> _Information given_:
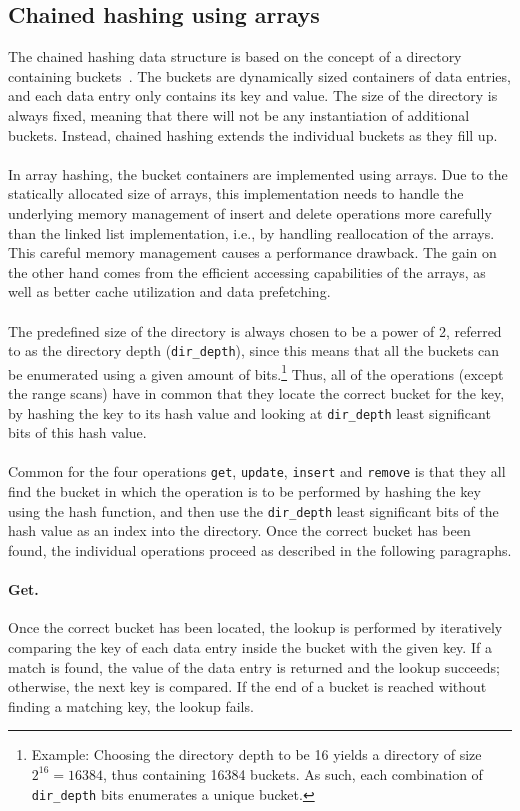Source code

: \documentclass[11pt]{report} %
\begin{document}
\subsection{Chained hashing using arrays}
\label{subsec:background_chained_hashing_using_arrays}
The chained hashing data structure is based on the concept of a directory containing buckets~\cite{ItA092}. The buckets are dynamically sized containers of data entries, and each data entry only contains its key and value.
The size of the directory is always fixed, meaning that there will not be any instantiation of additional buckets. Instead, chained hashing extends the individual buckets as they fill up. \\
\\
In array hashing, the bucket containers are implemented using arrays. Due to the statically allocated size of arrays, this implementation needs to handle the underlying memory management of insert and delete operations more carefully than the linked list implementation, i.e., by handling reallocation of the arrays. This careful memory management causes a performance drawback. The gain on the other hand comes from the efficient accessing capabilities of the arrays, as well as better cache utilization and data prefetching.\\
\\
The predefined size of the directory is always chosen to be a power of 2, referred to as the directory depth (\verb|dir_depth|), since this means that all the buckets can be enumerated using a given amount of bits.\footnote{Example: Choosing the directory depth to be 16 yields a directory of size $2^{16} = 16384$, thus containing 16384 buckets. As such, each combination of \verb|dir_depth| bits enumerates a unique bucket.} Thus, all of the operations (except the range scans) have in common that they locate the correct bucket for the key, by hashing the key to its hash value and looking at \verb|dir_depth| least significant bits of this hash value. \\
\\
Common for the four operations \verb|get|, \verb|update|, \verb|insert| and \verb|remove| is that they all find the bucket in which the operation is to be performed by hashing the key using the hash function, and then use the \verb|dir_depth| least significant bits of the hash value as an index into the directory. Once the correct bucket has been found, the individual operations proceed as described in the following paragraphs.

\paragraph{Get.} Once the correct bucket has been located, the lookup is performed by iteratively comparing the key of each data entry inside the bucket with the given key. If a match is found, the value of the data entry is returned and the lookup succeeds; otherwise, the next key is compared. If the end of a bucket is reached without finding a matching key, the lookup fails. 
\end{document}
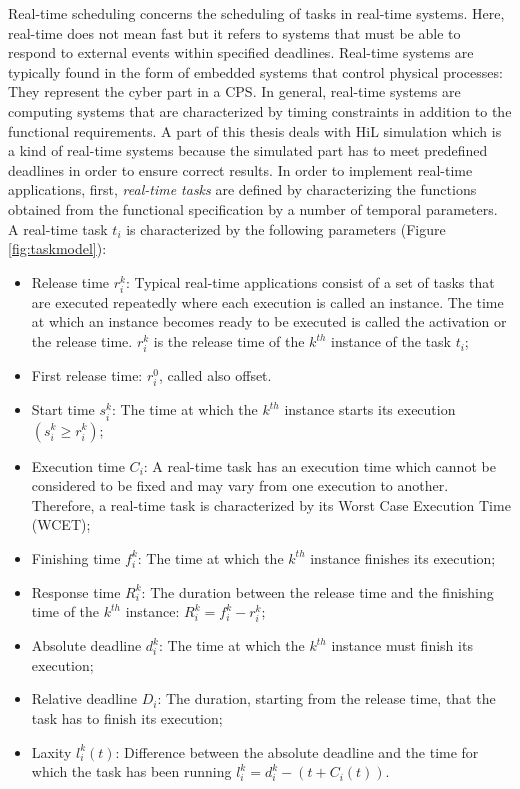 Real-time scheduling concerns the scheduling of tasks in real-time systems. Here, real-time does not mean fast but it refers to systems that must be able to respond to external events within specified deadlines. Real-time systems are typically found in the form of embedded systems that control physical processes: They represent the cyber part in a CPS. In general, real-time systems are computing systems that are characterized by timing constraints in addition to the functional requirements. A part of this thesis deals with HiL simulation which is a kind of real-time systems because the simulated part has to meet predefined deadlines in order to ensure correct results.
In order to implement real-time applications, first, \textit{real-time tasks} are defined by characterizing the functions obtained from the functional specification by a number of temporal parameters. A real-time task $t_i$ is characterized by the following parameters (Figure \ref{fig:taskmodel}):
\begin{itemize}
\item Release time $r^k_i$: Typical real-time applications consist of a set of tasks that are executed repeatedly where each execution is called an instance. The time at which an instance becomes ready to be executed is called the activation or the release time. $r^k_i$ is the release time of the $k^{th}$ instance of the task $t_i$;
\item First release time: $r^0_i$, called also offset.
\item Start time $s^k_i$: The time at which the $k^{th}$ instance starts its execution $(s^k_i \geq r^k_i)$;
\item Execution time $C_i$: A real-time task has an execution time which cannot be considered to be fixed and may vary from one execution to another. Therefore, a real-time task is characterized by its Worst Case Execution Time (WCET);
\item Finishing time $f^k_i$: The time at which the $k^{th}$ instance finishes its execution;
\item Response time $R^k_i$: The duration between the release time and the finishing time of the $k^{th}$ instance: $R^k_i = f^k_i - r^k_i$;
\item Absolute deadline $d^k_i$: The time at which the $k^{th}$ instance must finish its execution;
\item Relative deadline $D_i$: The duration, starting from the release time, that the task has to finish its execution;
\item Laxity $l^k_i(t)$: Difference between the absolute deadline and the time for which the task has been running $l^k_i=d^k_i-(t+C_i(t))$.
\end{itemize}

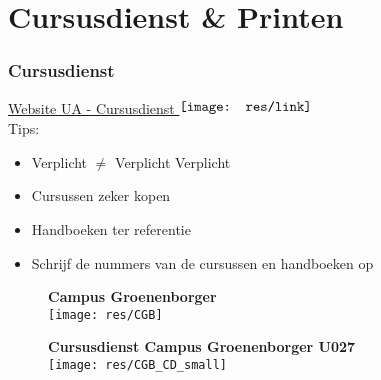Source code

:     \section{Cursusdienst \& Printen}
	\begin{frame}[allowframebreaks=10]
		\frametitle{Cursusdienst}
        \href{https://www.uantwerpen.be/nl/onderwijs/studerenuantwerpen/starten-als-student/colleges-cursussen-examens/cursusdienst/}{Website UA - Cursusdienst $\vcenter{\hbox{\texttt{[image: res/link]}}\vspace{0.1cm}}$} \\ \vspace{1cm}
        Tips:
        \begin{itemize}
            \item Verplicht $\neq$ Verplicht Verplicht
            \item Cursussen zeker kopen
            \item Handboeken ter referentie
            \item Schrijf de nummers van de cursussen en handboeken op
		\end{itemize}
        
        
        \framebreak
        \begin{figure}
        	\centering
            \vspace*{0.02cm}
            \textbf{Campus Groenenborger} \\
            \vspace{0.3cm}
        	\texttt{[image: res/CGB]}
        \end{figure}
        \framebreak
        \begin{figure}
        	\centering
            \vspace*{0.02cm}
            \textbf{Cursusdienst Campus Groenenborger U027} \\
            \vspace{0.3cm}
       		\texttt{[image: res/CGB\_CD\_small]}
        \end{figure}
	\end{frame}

> _Work order_: Filter the listing above by the word "duration"; copy each line that passes.

> _Output of the task_:
\item Response time $R^k_i$: The duration between the release time and the finishing time of the $k^{th}$ instance: $R^k_i = f^k_i - r^k_i$;
\item Relative deadline $D_i$: The duration, starting from the release time, that the task has to finish its execution;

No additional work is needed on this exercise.